Do you want to improve generalization of a decision tree? Do no pruning. Try full Bayesian weighting instead. A prediction can be still done in O(tree_depth) steps.
Pruning is an approximation of Bayesian weighting. It gives weight 1.0 to one short tree. And it gives weights 0 to all other trees.
It can be done better. We can give weights to all tree depths. Predictions from shorter trees would get bigger weights. Context Tree Weighting allows that.
Context
Context Tree Weighting is normally used to predict the next bit of a string. For that, it uses the suffix of the string as a context. Different predictions are done from different context lengths. The final prediction is a weighted sum of the predictions. The shorter context lengths get bigger weights.
The context does not need to be a suffix. We can use any list of bits as a context.
context = get_context(model, training_example)
Training
First, a fully grown binary decision tree would be constructed. Information gain or some other greedy heuristic can be used for that.
The decision tree can be now used to select contexts for the Context Tree Weighting model. Different decision tree depths should serve as different context lengths. We would use the path from the tree root to a tree leaf as the context.

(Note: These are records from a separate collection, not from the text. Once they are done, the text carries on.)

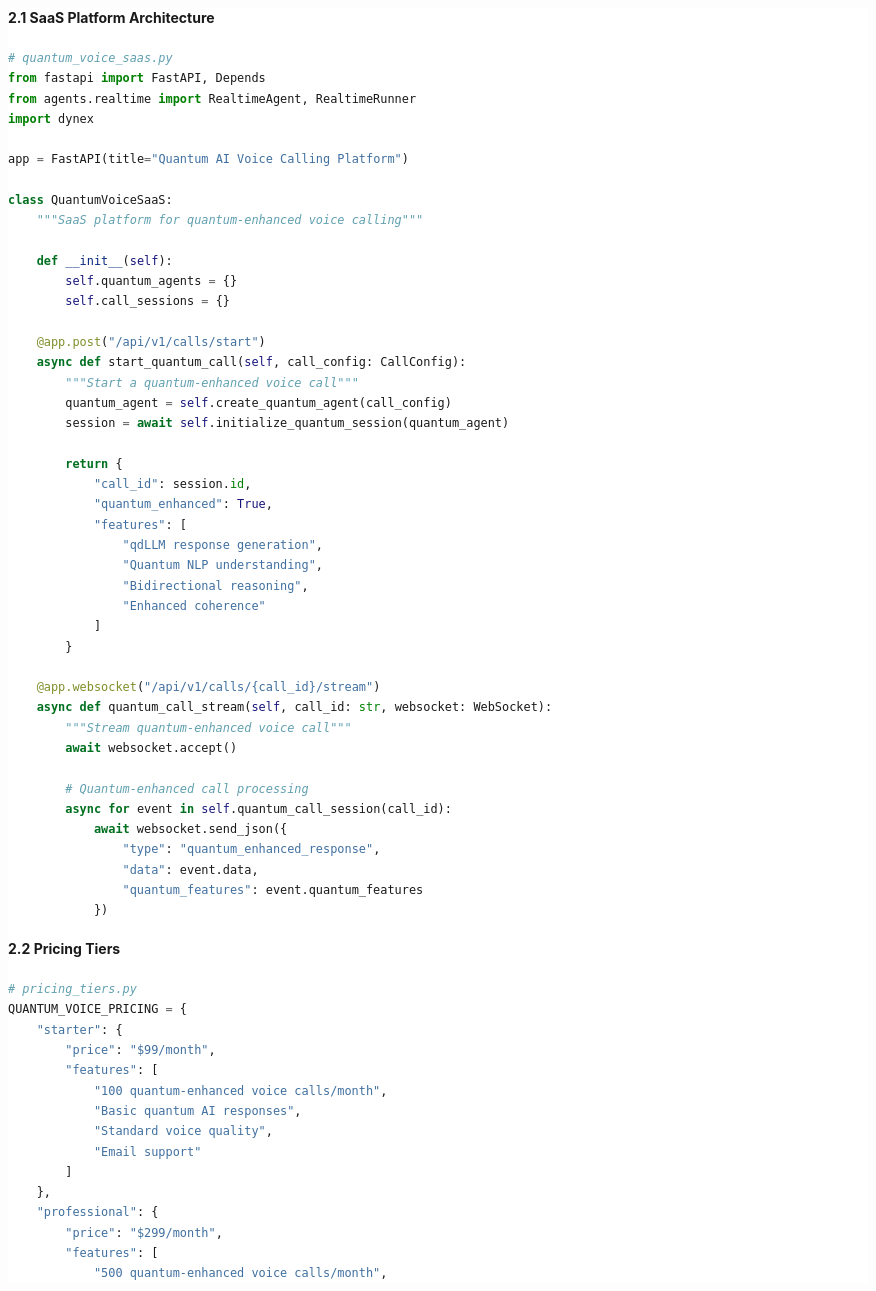 #### **2.1 SaaS Platform Architecture**
```python
# quantum_voice_saas.py
from fastapi import FastAPI, Depends
from agents.realtime import RealtimeAgent, RealtimeRunner
import dynex

app = FastAPI(title="Quantum AI Voice Calling Platform")

class QuantumVoiceSaaS:
    """SaaS platform for quantum-enhanced voice calling"""
    
    def __init__(self):
        self.quantum_agents = {}
        self.call_sessions = {}
    
    @app.post("/api/v1/calls/start")
    async def start_quantum_call(self, call_config: CallConfig):
        """Start a quantum-enhanced voice call"""
        quantum_agent = self.create_quantum_agent(call_config)
        session = await self.initialize_quantum_session(quantum_agent)
        
        return {
            "call_id": session.id,
            "quantum_enhanced": True,
            "features": [
                "qdLLM response generation",
                "Quantum NLP understanding", 
                "Bidirectional reasoning",
                "Enhanced coherence"
            ]
        }
    
    @app.websocket("/api/v1/calls/{call_id}/stream")
    async def quantum_call_stream(self, call_id: str, websocket: WebSocket):
        """Stream quantum-enhanced voice call"""
        await websocket.accept()
        
        # Quantum-enhanced call processing
        async for event in self.quantum_call_session(call_id):
            await websocket.send_json({
                "type": "quantum_enhanced_response",
                "data": event.data,
                "quantum_features": event.quantum_features
            })
```

#### **2.2 Pricing Tiers**
```python
# pricing_tiers.py
QUANTUM_VOICE_PRICING = {
    "starter": {
        "price": "$99/month",
        "features": [
            "100 quantum-enhanced voice calls/month",
            "Basic quantum AI responses",
            "Standard voice quality",
            "Email support"
        ]
    },
    "professional": {
        "price": "$299/month", 
        "features": [
            "500 quantum-enhanced voice calls/month",
```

def get_context(model, training_example):
path = []
node = model.tree.root
while node is not None:
child_index = node.choose_child(training_example)
path.append(child_index)
node = node.children[child_index]
path.reverse()
return path
The path is reversed to have the most important bit on the right. In a suffix the most important bit is also on the right.
Each training example would be used to train the Context Tree Weighting model. The training precomputes values in the model. The precomputed values can be stored in the decision tree nodes. Each example is processed in O(tree_depth) steps.
Prediction
The decision tree is used as a normal Context Tree Weighting model. A context of the test example is obtained. And a prediction is made based on the context.
Resources
The possibility of non-suffix contexts was mentioned in chapter 6 of Approximate Universal Artificial Intelligence.
The weighting of different decision tree depths is simple. I guess, somebody else suggested it before. I haven't found a paper mentioning it. So I share the trick here.